While ‘August 22 mania’ is picking up some steam out here in cyberspace, Brian Whitaker of The Guardian is skeptical about the significance of the August 22 date for Iran’s response to the West on anti-nuke incentives:

[W]hy, exactly, did the Iranians choose August 22 as the date for giving their answer to the US about nuclear development? Probably for bureaucratic convenience. When they promised a reply “by the end of August”, they didn’t actually use the word “August”, but the Iranian equivalent. If you look up the Persian calendar, you’ll see that August 22 just happens to be the end of the month known as Mordad.

I don’t suppose this will discourage the neocons from continuing to write such loopy, prophetic nonsense. Here’s another of them, Michael Ledeen, formerly a key figure in the Iran-Contra scandal, and the Iraq-Niger yellowcake affair, predicting an Iranian nuclear test by November 5:

“The Iranians believe they now have all the necessary components for a nuclear bomb. The only question is how long it will take them to assemble and test it. Khamenei had hoped to be able to test an atomic bomb by the third week in October, but his scientific advisers recently told him they could not make that deadline. They are now aiming for November 4 or 5, the anniversary of the seizure of the American embassy in Tehran during the revolution.

“There is another November date our leaders should take seriously: the 25th, the anniversary of the disappearance of the twelfth imam, and thus the most significant date in the Shiite calendar. Reports from Tehran suggest that the mullahs would like to celebrate that anniversary with a big-time terrorist attack against America.”

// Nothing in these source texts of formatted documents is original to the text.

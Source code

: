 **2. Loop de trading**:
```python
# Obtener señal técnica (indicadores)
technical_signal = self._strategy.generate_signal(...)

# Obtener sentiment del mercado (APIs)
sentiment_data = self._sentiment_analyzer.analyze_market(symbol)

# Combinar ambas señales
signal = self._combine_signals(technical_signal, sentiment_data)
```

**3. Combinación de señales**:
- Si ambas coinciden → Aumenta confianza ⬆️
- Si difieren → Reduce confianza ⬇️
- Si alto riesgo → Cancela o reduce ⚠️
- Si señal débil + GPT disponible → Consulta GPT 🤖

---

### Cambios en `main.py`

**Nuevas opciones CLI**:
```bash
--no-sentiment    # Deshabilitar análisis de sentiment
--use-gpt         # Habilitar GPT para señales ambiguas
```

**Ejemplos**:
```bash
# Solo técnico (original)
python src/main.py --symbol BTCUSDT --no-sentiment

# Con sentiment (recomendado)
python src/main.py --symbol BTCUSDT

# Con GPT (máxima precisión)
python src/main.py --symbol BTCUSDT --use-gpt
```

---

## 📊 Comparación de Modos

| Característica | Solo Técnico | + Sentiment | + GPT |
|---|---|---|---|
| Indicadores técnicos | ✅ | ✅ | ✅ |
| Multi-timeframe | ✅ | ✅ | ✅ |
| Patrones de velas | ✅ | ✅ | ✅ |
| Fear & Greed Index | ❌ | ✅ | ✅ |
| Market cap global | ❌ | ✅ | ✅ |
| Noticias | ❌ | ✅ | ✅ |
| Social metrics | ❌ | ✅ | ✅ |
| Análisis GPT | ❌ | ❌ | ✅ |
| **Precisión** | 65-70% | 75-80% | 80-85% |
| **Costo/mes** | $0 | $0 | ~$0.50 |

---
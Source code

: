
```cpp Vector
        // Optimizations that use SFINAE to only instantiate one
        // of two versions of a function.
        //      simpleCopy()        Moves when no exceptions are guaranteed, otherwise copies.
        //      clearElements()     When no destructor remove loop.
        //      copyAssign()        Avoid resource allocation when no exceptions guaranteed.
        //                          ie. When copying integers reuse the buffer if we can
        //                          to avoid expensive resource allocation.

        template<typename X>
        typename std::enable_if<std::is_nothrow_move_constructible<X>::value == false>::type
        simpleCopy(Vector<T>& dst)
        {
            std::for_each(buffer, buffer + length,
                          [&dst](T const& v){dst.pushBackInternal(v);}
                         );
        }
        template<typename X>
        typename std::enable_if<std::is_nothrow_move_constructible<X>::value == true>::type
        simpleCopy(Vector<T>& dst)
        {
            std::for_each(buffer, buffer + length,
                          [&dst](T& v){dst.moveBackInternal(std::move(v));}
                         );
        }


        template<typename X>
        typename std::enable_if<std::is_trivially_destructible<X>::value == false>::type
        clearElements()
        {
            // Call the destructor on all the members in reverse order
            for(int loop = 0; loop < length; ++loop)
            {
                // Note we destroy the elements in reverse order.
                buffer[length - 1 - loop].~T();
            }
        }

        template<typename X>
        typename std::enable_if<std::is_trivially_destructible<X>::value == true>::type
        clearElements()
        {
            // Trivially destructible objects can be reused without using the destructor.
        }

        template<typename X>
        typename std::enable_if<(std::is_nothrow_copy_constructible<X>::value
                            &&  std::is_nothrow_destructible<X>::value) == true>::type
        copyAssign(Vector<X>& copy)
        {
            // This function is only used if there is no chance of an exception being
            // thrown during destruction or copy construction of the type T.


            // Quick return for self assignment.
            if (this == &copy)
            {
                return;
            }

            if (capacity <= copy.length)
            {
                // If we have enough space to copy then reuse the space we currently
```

Utter tosh. Don’t believe a word of it. Ledeen was not talking about this coming November, but November 2003. His original article is here.

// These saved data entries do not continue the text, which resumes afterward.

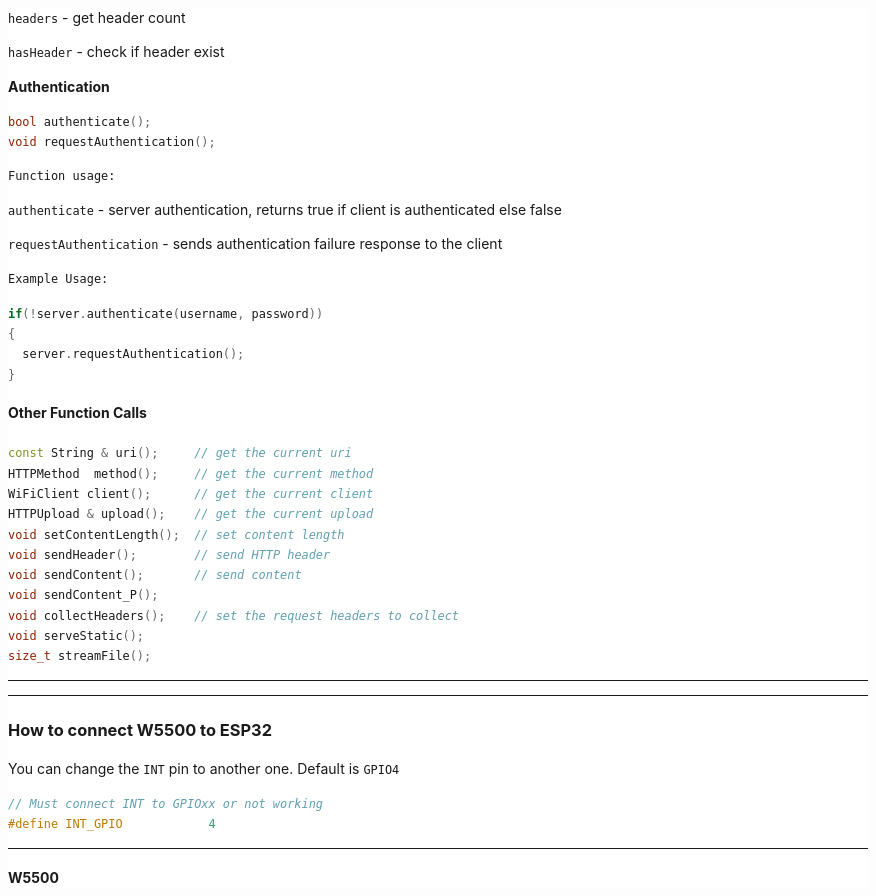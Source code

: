 `headers` - get header count
	
`hasHeader` - check if header exist


**Authentication**

```cpp
bool authenticate();
void requestAuthentication();
```

`Function usage:`

`authenticate` - server authentication, returns true if client is authenticated else false

`requestAuthentication` - sends authentication failure response to the client

`Example Usage:`

```cpp
if(!server.authenticate(username, password))
{
  server.requestAuthentication();
}
```

#### Other Function Calls

```cpp
const String & uri();     // get the current uri
HTTPMethod  method();     // get the current method 
WiFiClient client();      // get the current client
HTTPUpload & upload();    // get the current upload
void setContentLength();  // set content length
void sendHeader();        // send HTTP header
void sendContent();       // send content
void sendContent_P(); 
void collectHeaders();    // set the request headers to collect
void serveStatic();
size_t streamFile();
```


---
---

### How to connect W5500 to ESP32

You can change the `INT` pin to another one. Default is `GPIO4`

```cpp
// Must connect INT to GPIOxx or not working
#define INT_GPIO            4
```

---

#### W5500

Whitaker’s piece is here. I don’t think one needs to be a neocon or an apocalypse fanatic to wonder whether a religiously-motivated man might see his future in the stars rather than in the protocols of international diplomacy — but since Iran uses the Persian calendar, it does call into question whether August 22 has the significance that has been claimed for it.

It is interesting to note, however, that the Persian calendar differs from the Islamic calendar in that it counts solar rather than lunar years, but that both calendars count years from the year of Mohammad’s emigration to Medina. The Persian calendar is, in effect, a variety of Islamic calendar. Also, Afghanistan has, like Iran, generally used the Persian calendar, except during from 1999-2002, when Taliban power was at its height. Although the Shi’ites of Iran have never cared much for the Pushtun fundamentalists who run the Taliban, it does not follow that an exceptionally dedicated Shi’ite in Iran would not also, like the Taliban leaders, take an occasional look at the Islamic calendar. It’s not that unusual for an American Jew, whose public life is governed by the Gregorian calendar, to note significant dates within the Jewish calendar.  Who knows?